You’ll lose your life if you try to keep it for yourself; you’ll save it if you let it go. Jesus explains this paradox: “For what does it profit a man to gain the whole world and forfeit his soul?” If you keep yourself back from God, it won’t be gain at all, even if you got all the approval and money and comfort and pleasure and self-esteem you could dream of. You’ll lose your soul, and you won’t be able to get it back. “For what can a man give in return for his soul?” Jesus asks, and the answer is, “Nothing.” All that honor and luxury you’ve gained won’t be enough to buy it back.

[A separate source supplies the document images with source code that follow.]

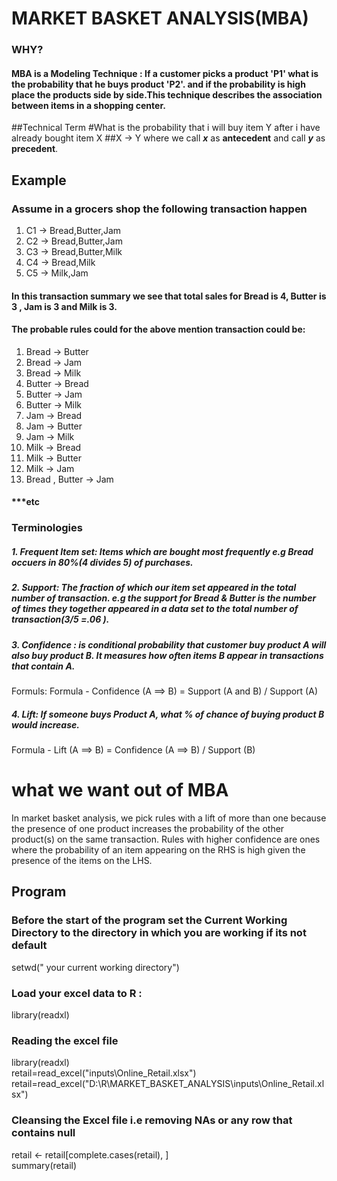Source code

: # **MARKET BASKET ANALYSIS**(MBA)
### WHY?
#### MBA is a Modeling Technique : If a customer picks a product 'P1' what is the probability that he buys product 'P2'. and if the probability is high place the products side by side.This technique describes the association between items in a shopping center.
##Technical Term
#What is the probability that i will buy item Y after i have already bought item X
##X &rarr; Y
where we call ***x*** as **antecedent** and call ***y*** as **precedent**.

## Example
### Assume in a grocers shop the following transaction happen
1. C1 &rarr; Bread,Butter,Jam
2. C2 &rarr; Bread,Butter,Jam
3. C3 &rarr; Bread,Butter,Milk
4. C4 &rarr; Bread,Milk
5. C5 &rarr; Milk,Jam

#### In this transaction summary we see that total sales for Bread is 4, Butter is 3 , Jam is 3 and Milk is 3.



#### The probable rules could for the above mention transaction could be:

1. Bread  &rarr; Butter  
2. Bread &rarr; Jam
3. Bread &rarr; Milk
4. Butter &rarr; Bread
5. Butter &rarr; Jam
6. Butter &rarr; Milk
7. Jam &rarr; Bread
8. Jam &rarr; Butter
9. Jam &rarr; Milk
10. Milk &rarr; Bread
11. Milk &rarr; Butter
12. Milk &rarr; Jam
13. Bread , Butter &rarr; Jam
#### ***etc

### Terminologies

##### 1. Frequent Item set: Items which are bought most frequently e.g Bread occuers in 80%(4 divides 5) of purchases.
##### 2. Support: The fraction of which our item set appeared in the total number of transaction. e.g the support for Bread & Butter is the number of times they together appeared in a data set to the total number of transaction(3/5 =.06 ).
##### 3. Confidence :  is conditional probability that customer buy product A will also buy product B. It measures how often items B appear in transactions that contain A.
Formuls: Formula - Confidence (A ==> B) = Support (A and B) / Support (A)
##### 4. Lift: If someone buys Product A,  what % of chance of buying product B would increase.
Formula - Lift (A ==> B) = Confidence (A ==> B) / Support (B)


# what we want  out of MBA
In market basket analysis, we pick rules with a lift of more than one because the presence of one product increases the probability of the other product(s) on the same transaction. Rules with higher confidence are ones where the probability of an item appearing on the RHS is high given the presence of the items on the LHS.

## Program
### Before the start of the program set the Current Working Directory to the directory in which you are working if its not default
setwd(" your current working directory")
### Load your excel data to R :
library(readxl)<br />
### Reading the excel file 
library(readxl)<br />
retail=read_excel("inputs\\Online_Retail.xlsx")<br />
retail=read_excel("D:\\R\\MARKET_BASKET_ANALYSIS\\inputs\\Online_Retail.xlsx")<br />
### Cleansing the Excel file i.e removing NAs or any row that contains null<br />
retail <- retail[complete.cases(retail), ]<br />
summary(retail)<br />




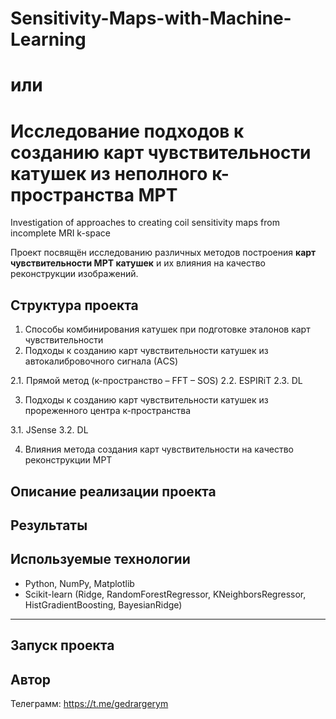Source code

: # Sensitivity-Maps-with-Machine-Learning 
# или 
# Исследование подходов к созданию карт чувствительности катушек из неполного к-пространства МРТ
Investigation of approaches to creating coil sensitivity maps from incomplete MRI k-space

Проект посвящён исследованию различных методов построения **карт чувствительности МРТ катушек** и их влияния на качество реконструкции изображений.

## Структура проекта

1. Способы комбинирования катушек при подготовке эталонов карт чувствительности
2. Подходы к созданию карт чувствительности катушек из автокалибровочного сигнала (АCS)
   
2.1. Прямой метод (к-пространство – FFT – SOS)
2.2. ESPIRiT
2.3. DL

3. Подходы к созданию карт чувствительности катушек из прореженного центра к-пространства
   
3.1. JSense
3.2. DL

4. Влияния метода создания карт чувствительности на качество реконструкции МРТ


## Описание реализации проекта


## Результаты



## Используемые технологии

- Python, NumPy, Matplotlib
- Scikit-learn (Ridge, RandomForestRegressor, KNeighborsRegressor, HistGradientBoosting, BayesianRidge)

__________

## Запуск проекта


## Автор

Телеграмм: https://t.me/gedrargerym


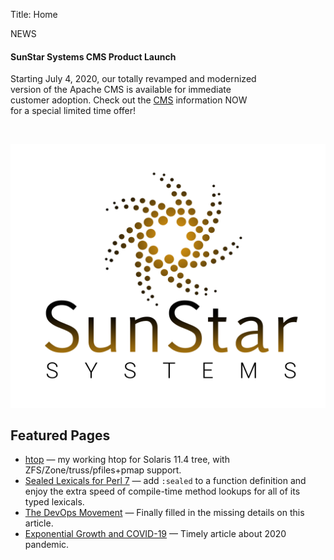 Title: Home

<div class="card border-success text-white float-lg-right" style="max-width:25rem">
	<div class="card-header">NEWS</div>
	<div class="card-body">
		<h4 class="card-title">SunStar Systems CMS Product Launch</h4>
		<p class="card-text">Starting <span class='text-danger'>July 4, 2020</span>, our totally revamped and modernized version of the Apache CMS is available for immediate customer adoption.  Check out the <a href="/CMS/">CMS</a> information <span class="text-success">NOW</span> for a special limited time offer!</p>
	</div>
	<br />
</div>

![SunStar Systems](images/sunstarlogowhole.png)

## Featured Pages

- [htop](https://github.com/joesuf4/htop/tree/solaris-stable) &mdash; my working htop for Solaris 11.4 tree, with ZFS/Zone/truss/pfiles+pmap support.
- [Sealed Lexicals for Perl 7](/essays/perl7-sealed-lexicals) &mdash; add `:sealed` to a function definition and enjoy the extra speed of compile-time method lookups for all of its typed lexicals.
- [The DevOps Movement](/essays/devops) &mdash; Finally filled in the missing details on this article.
- [Exponential Growth and COVID-19](/essays/power) &mdash; Timely article about 2020 pandemic.
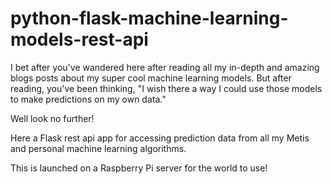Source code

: # python-flask-machine-learning-models-rest-api


I bet after you've wandered here after reading all my in-depth and amazing blogs posts about my super cool machine learning models.
But after reading, you've been thinking, "I wish there a way I could use those models to make predictions on my own data."

Well look no further!

Here a Flask rest api app for accessing prediction data from all my Metis and personal machine learning algorithms.

This is launched on a Raspberry Pi server for the world to use!
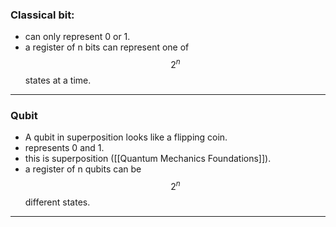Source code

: 
### Classical bit:
- can only represent 0 or 1.
- a register of n bits can represent one of $$2^n$$ states at a time.
---
### Qubit
- A qubit in superposition looks like a flipping coin.
- represents 0 and 1.
- this is superposition ([[Quantum Mechanics Foundations]]).
- a register of n qubits can be $$2^n$$ different states.

---
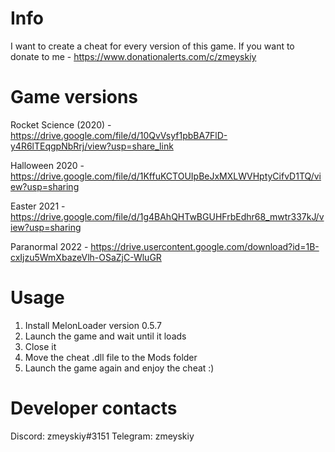 # Info

I want to create a cheat for every version of this game. If you want to donate to me - https://www.donationalerts.com/c/zmeyskiy

# Game versions

Rocket Science (2020) - https://drive.google.com/file/d/10QvVsyf1pbBA7FlD-y4R6lTEqgpNbRrj/view?usp=share_link

Halloween 2020 - https://drive.google.com/file/d/1KffuKCTOUIpBeJxMXLWVHptyCifvD1TQ/view?usp=sharing

Easter 2021 - https://drive.google.com/file/d/1g4BAhQHTwBGUHFrbEdhr68_mwtr337kJ/view?usp=sharing

Paranormal 2022 - https://drive.usercontent.google.com/download?id=1B-cxIjzu5WmXbazeVlh-OSaZjC-WluGR

# Usage

1. Install MelonLoader version 0.5.7
2. Launch the game and wait until it loads
3. Close it
4. Move the cheat .dll file to the Mods folder
5. Launch the game again and enjoy the cheat :)

# Developer contacts

Discord: zmeyskiy#3151
Telegram: zmeyskiy
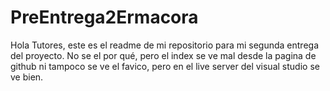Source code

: # PreEntrega2Ermacora

Hola Tutores, este es el readme de mi repositorio para mi segunda entrega del proyecto.
No se el por qué, pero el index se ve mal desde la pagina de github ni tampoco se ve el favico, pero en el live server del visual studio se ve bien.
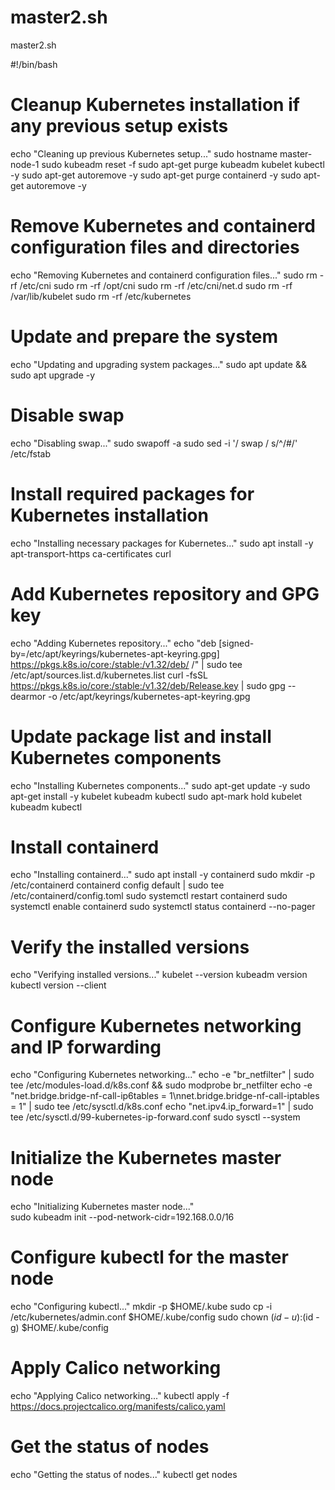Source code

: # master2.sh
master2.sh

#!/bin/bash

# Cleanup Kubernetes installation if any previous setup exists
echo "Cleaning up previous Kubernetes setup..."
sudo hostname master-node-1
sudo kubeadm reset -f
sudo apt-get purge kubeadm kubelet kubectl -y
sudo apt-get autoremove -y
sudo apt-get purge containerd -y
sudo apt-get autoremove -y

# Remove Kubernetes and containerd configuration files and directories
echo "Removing Kubernetes and containerd configuration files..."
sudo rm -rf /etc/cni
sudo rm -rf /opt/cni
sudo rm -rf /etc/cni/net.d
sudo rm -rf /var/lib/kubelet
sudo rm -rf /etc/kubernetes

# Update and prepare the system
echo "Updating and upgrading system packages..."
sudo apt update && sudo apt upgrade -y

# Disable swap
echo "Disabling swap..."
sudo swapoff -a
sudo sed -i '/ swap / s/^/#/' /etc/fstab

# Install required packages for Kubernetes installation
echo "Installing necessary packages for Kubernetes..."
sudo apt install -y apt-transport-https ca-certificates curl

# Add Kubernetes repository and GPG key
echo "Adding Kubernetes repository..."
echo "deb [signed-by=/etc/apt/keyrings/kubernetes-apt-keyring.gpg] https://pkgs.k8s.io/core:/stable:/v1.32/deb/ /" | sudo tee /etc/apt/sources.list.d/kubernetes.list
curl -fsSL https://pkgs.k8s.io/core:/stable:/v1.32/deb/Release.key | sudo gpg --dearmor -o /etc/apt/keyrings/kubernetes-apt-keyring.gpg

# Update package list and install Kubernetes components
echo "Installing Kubernetes components..."
sudo apt-get update -y
sudo apt-get install -y kubelet kubeadm kubectl
sudo apt-mark hold kubelet kubeadm kubectl

# Install containerd
echo "Installing containerd..."
sudo apt install -y containerd
sudo mkdir -p /etc/containerd
containerd config default | sudo tee /etc/containerd/config.toml
sudo systemctl restart containerd
sudo systemctl enable containerd
sudo systemctl status containerd --no-pager

# Verify the installed versions
echo "Verifying installed versions..."
kubelet --version
kubeadm version
kubectl version --client

# Configure Kubernetes networking and IP forwarding
echo "Configuring Kubernetes networking..."
echo -e "br_netfilter" | sudo tee /etc/modules-load.d/k8s.conf && sudo modprobe br_netfilter
echo -e "net.bridge.bridge-nf-call-ip6tables = 1\nnet.bridge.bridge-nf-call-iptables = 1" | sudo tee /etc/sysctl.d/k8s.conf
echo "net.ipv4.ip_forward=1" | sudo tee /etc/sysctl.d/99-kubernetes-ip-forward.conf
sudo sysctl --system

# Initialize the Kubernetes master node
echo "Initializing Kubernetes master node..."  
sudo kubeadm init --pod-network-cidr=192.168.0.0/16

# Configure kubectl for the master node
echo "Configuring kubectl..."
mkdir -p $HOME/.kube
sudo cp -i /etc/kubernetes/admin.conf $HOME/.kube/config
sudo chown $(id -u):$(id -g) $HOME/.kube/config

# Apply Calico networking
echo "Applying Calico networking..."
kubectl apply -f https://docs.projectcalico.org/manifests/calico.yaml

# Get the status of nodes
echo "Getting the status of nodes..."
kubectl get nodes

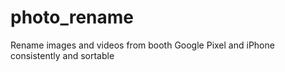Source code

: # photo_rename
Rename images and videos from booth Google Pixel and iPhone consistently and sortable
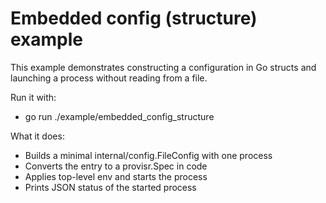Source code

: # Embedded config (structure) example

This example demonstrates constructing a configuration in Go structs and launching a process without reading from a
file.

Run it with:

- go run ./example/embedded_config_structure

What it does:

- Builds a minimal internal/config.FileConfig with one process
- Converts the entry to a provisr.Spec in code
- Applies top-level env and starts the process
- Prints JSON status of the started process
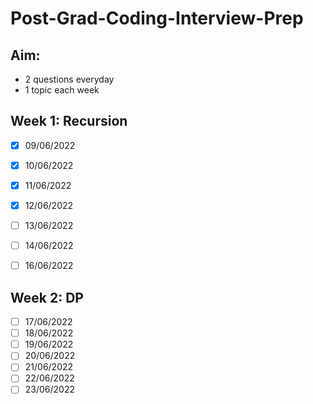 # Post-Grad-Coding-Interview-Prep

## Aim: 
- 2 questions everyday
- 1 topic each week

## Week 1: Recursion
- [x] 09/06/2022
- [x] 10/06/2022
- [x] 11/06/2022
- [x] 12/06/2022
- [ ] 13/06/2022
- [ ] 14/06/2022
- [ ] 16/06/2022


## Week 2: DP
- [ ] 17/06/2022
- [ ] 18/06/2022
- [ ] 19/06/2022
- [ ] 20/06/2022
- [ ] 21/06/2022
- [ ] 22/06/2022
- [ ] 23/06/2022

Why can’t you buy back your soul? Jesus warns, “For whoever is ashamed of me and of my words in this adulterous and sinful generation, of him will the Son of Man also be ashamed when he comes in the glory of his Father with the holy angels.” You can’t buy your soul back because Jesus will be too embarrassed to be seen with you. He’ll be too ashamed to be around someone who prefers “this adulterous and sinful generation” to “the glory of his Father” and the presence of “the holy angels.” No amount of contaminated money or worthless prestige that you can offer will ever wallpaper over that shame. Jesus can’t be bribed.

But then, Jesus delivers a guarantee to the crowd. “Truly, I say to you, there are some standing here who will not taste death until they see the kingdom of God after it has come with power.” Jesus won’t allow you to buy your way into his kingdom; he offers it freely. And there are some in that crowd who will consider the cost and still choose to be his disciples. And three of them are about to catch a glimpse of the King with his veil removed and his glory revealed. This kingdom is of supreme worth, more valuable than any earthly kingdom.

So Jesus has come to submit himself to his Father’s will, and his disciples are called to do the same. If you tend to be a self-ambitious person, Jesus is warning you not to seek earthly glory but to submit to God, devote yourself to him, and in this way receive the glory of his kingdom. If you tend to be a lazy person, Jesus is warning you to stop holding back and to start pouring yourself out for God. Go all in. And then…then you’ll begin to see a radiant sliver of the glory that awaits you.